- [Work instructions] Copy all lines holding the word "Aluno" from the entries.

- [Dataset entries]
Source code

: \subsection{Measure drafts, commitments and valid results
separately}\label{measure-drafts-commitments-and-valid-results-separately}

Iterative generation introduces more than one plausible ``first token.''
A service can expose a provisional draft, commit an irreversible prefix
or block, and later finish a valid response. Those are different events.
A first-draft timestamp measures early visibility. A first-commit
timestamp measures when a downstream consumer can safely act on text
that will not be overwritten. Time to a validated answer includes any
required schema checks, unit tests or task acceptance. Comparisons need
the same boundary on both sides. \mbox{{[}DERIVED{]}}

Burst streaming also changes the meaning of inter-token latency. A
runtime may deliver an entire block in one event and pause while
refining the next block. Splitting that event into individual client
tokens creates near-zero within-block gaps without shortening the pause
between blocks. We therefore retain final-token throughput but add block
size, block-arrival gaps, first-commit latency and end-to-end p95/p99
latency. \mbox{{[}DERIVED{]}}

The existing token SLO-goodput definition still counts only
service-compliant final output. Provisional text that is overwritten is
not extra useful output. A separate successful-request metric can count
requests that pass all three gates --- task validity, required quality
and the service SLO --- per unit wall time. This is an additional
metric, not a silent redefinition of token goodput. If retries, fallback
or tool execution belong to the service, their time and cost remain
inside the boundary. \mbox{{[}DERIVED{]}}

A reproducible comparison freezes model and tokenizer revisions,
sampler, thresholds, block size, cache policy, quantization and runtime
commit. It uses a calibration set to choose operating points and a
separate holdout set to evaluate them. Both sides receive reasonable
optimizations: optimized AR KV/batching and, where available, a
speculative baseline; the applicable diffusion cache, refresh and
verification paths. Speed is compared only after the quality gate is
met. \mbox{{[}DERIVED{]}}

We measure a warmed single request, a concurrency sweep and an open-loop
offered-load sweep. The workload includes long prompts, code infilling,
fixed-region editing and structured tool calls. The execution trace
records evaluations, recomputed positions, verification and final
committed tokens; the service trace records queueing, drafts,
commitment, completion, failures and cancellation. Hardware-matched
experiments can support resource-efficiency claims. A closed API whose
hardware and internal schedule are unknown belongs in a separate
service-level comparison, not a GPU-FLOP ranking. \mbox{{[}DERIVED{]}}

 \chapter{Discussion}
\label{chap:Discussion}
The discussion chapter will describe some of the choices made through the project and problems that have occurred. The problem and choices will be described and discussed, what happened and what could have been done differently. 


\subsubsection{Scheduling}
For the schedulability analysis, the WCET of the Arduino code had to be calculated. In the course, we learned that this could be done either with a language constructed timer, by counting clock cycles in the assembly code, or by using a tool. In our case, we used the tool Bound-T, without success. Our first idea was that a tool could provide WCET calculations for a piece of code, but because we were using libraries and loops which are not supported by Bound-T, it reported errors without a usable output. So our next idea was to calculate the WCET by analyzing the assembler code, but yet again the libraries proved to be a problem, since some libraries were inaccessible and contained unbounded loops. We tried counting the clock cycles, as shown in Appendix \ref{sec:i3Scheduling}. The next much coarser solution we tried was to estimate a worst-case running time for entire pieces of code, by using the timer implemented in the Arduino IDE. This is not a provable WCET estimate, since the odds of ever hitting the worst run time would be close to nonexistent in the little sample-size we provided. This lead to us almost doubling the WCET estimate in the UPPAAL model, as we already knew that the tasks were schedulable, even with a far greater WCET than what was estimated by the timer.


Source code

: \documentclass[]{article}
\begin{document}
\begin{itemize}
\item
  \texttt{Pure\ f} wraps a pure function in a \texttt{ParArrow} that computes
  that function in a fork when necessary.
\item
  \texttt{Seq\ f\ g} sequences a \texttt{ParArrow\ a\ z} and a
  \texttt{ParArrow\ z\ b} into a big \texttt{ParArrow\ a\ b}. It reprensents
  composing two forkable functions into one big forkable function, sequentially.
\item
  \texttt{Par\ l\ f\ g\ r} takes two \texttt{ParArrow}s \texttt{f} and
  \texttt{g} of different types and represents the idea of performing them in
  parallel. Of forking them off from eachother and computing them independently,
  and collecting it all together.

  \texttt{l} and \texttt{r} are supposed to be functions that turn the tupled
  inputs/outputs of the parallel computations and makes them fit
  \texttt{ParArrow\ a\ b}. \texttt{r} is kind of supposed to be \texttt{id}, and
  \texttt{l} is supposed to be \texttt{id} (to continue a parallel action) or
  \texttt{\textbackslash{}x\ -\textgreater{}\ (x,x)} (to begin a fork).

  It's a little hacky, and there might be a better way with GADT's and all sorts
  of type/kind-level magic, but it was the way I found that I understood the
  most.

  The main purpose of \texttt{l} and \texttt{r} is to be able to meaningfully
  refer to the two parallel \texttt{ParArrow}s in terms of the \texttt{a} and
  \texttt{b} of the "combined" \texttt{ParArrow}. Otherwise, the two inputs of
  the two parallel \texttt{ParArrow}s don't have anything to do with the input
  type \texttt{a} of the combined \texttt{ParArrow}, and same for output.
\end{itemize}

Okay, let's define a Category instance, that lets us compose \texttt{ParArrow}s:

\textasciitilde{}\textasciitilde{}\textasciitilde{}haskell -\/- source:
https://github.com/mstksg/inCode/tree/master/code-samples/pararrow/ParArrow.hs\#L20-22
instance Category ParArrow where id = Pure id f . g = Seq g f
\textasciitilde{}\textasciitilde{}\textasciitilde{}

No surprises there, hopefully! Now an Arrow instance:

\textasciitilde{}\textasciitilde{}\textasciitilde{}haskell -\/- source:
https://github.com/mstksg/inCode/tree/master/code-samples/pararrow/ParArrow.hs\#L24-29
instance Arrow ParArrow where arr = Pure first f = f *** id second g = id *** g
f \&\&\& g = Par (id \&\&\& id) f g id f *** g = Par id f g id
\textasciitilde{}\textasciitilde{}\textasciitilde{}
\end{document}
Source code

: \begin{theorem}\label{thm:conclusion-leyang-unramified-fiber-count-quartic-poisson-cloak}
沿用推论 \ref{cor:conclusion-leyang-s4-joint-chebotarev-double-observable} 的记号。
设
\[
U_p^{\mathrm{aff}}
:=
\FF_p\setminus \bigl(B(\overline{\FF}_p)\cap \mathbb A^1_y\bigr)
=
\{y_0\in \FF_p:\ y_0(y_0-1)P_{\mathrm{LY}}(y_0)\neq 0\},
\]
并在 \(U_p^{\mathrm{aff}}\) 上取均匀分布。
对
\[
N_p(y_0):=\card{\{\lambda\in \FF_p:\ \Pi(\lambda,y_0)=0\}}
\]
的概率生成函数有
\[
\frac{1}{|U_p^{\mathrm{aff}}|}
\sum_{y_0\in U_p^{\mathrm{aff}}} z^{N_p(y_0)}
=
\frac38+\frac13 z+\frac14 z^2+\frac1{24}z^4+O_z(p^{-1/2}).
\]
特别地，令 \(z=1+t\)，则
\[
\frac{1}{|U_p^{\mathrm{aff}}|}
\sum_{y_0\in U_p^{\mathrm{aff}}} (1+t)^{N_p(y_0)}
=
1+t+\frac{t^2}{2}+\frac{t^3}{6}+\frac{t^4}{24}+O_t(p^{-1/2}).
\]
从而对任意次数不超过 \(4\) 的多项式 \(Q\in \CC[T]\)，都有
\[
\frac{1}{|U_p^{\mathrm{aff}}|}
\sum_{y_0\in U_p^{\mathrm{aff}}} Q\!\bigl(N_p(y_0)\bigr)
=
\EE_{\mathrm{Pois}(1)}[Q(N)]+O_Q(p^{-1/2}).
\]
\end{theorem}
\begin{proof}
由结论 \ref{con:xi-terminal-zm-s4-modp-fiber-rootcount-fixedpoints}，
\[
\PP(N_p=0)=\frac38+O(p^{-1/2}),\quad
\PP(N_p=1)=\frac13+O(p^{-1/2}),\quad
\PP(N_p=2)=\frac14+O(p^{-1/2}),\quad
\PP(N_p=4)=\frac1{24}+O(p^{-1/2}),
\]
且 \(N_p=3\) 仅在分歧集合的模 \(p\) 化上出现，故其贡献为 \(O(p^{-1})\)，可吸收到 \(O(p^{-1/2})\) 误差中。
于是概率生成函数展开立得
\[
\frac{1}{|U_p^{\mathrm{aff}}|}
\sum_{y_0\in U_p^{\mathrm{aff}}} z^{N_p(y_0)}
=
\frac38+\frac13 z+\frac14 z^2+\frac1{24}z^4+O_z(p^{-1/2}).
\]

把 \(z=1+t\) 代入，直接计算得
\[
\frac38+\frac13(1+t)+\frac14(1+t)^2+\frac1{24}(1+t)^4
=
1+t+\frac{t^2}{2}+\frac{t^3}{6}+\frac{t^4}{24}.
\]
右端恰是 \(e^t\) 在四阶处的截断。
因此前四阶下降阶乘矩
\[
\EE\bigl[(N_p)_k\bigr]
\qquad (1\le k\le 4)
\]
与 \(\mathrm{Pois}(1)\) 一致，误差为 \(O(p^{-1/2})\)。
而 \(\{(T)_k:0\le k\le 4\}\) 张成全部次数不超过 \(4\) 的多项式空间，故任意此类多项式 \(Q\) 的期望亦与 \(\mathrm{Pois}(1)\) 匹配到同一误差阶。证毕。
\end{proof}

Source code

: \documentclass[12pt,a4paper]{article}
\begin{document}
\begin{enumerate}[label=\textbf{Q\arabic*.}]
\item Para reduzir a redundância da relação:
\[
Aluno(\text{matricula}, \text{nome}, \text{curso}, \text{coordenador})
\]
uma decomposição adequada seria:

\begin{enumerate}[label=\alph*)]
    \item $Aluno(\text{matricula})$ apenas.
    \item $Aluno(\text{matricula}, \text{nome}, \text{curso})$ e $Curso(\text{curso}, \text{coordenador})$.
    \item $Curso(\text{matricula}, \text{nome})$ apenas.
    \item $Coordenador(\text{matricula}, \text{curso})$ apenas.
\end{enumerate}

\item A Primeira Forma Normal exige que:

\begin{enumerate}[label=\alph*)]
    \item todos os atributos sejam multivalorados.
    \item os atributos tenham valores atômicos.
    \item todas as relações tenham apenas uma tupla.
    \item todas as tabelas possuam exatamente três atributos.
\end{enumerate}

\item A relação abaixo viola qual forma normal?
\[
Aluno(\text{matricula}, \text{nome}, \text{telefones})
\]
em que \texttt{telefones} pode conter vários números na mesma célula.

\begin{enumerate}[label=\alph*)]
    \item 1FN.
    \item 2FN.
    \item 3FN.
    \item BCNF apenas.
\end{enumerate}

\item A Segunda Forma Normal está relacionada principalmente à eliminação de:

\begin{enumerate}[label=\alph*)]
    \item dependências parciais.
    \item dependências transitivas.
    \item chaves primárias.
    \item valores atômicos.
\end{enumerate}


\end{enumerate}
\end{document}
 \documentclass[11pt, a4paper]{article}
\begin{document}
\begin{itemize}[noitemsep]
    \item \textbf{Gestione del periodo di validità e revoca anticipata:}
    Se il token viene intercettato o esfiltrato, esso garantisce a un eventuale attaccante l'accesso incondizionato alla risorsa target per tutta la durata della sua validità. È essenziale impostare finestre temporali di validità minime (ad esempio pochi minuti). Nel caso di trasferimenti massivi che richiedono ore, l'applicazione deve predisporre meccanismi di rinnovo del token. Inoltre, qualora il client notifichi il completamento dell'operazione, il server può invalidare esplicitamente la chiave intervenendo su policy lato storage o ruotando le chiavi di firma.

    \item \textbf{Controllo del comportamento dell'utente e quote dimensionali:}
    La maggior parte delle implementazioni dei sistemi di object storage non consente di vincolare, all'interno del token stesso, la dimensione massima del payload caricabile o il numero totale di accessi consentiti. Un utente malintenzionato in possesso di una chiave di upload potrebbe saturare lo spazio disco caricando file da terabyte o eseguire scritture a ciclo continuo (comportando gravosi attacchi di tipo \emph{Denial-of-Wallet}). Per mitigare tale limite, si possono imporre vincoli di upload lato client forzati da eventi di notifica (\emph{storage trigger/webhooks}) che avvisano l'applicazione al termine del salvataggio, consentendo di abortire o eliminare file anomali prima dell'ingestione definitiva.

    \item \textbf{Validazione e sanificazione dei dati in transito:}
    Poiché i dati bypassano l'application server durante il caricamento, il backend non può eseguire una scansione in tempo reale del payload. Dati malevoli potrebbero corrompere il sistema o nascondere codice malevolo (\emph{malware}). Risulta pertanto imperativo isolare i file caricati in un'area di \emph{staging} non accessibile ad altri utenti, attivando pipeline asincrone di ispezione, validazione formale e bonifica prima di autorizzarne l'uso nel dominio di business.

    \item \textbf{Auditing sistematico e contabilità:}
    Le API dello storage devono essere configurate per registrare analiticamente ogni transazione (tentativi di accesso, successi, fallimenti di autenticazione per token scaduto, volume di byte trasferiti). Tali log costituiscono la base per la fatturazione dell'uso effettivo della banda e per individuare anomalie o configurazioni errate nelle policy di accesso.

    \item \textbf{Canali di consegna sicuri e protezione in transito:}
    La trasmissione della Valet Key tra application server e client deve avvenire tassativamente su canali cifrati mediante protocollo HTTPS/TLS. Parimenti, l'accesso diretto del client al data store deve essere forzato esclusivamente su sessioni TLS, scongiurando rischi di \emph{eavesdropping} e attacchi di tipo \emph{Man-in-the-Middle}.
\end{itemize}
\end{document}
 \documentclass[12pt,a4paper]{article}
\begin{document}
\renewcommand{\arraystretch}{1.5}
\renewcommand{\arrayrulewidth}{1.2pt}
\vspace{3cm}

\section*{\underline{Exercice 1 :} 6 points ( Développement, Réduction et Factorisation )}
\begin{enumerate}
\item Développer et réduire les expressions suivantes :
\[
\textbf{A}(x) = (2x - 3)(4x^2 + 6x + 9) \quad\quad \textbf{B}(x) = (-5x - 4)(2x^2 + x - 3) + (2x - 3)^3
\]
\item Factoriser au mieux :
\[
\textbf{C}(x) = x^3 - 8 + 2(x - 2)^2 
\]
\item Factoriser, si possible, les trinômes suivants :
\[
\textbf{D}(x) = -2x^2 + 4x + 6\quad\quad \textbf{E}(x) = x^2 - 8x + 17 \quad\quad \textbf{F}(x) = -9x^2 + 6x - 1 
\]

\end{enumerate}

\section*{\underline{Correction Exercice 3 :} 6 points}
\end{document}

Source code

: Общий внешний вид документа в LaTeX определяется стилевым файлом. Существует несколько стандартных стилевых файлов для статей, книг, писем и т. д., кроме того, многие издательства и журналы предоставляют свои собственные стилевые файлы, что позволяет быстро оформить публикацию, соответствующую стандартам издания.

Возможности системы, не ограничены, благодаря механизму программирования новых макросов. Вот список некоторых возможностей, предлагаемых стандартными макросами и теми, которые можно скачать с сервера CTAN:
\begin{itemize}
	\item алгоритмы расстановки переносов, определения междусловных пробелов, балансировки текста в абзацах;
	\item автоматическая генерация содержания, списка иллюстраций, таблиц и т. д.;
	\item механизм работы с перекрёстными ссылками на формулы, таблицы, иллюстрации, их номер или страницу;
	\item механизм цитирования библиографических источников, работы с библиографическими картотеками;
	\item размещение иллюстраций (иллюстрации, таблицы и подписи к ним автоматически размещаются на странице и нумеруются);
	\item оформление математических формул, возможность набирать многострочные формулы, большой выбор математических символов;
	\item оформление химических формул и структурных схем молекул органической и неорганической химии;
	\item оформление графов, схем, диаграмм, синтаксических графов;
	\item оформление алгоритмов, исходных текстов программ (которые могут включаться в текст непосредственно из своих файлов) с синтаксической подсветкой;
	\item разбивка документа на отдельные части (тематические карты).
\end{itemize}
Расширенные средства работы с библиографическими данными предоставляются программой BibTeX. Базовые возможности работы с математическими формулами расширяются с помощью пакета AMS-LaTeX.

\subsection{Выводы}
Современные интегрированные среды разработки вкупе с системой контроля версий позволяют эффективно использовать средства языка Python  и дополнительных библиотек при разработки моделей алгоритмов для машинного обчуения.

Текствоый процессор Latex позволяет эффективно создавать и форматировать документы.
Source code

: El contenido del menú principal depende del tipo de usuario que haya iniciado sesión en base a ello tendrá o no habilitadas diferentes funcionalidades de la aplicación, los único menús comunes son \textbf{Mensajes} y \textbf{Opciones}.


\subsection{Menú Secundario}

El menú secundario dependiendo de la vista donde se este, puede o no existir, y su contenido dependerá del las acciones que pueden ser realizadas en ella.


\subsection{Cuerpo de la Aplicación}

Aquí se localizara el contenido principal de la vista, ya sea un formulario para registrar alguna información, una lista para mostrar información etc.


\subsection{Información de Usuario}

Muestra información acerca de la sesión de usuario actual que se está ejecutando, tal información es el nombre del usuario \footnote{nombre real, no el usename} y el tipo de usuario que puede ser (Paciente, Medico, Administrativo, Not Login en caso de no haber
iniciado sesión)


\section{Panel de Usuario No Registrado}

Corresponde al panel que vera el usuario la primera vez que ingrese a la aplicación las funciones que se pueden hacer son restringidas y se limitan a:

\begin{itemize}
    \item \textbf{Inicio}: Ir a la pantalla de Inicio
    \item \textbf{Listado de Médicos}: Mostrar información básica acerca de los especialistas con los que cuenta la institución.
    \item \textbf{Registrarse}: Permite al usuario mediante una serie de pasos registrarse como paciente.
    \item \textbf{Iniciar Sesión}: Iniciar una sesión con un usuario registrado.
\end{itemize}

- [Output below]
Aluno(\text{matricula}, \text{nome}, \text{curso}, \text{coordenador})
    \item $Aluno(\text{matricula})$ apenas.
    \item $Aluno(\text{matricula}, \text{nome}, \text{curso})$ e $Curso(\text{curso}, \text{coordenador})$.
Aluno(\text{matricula}, \text{nome}, \text{telefones})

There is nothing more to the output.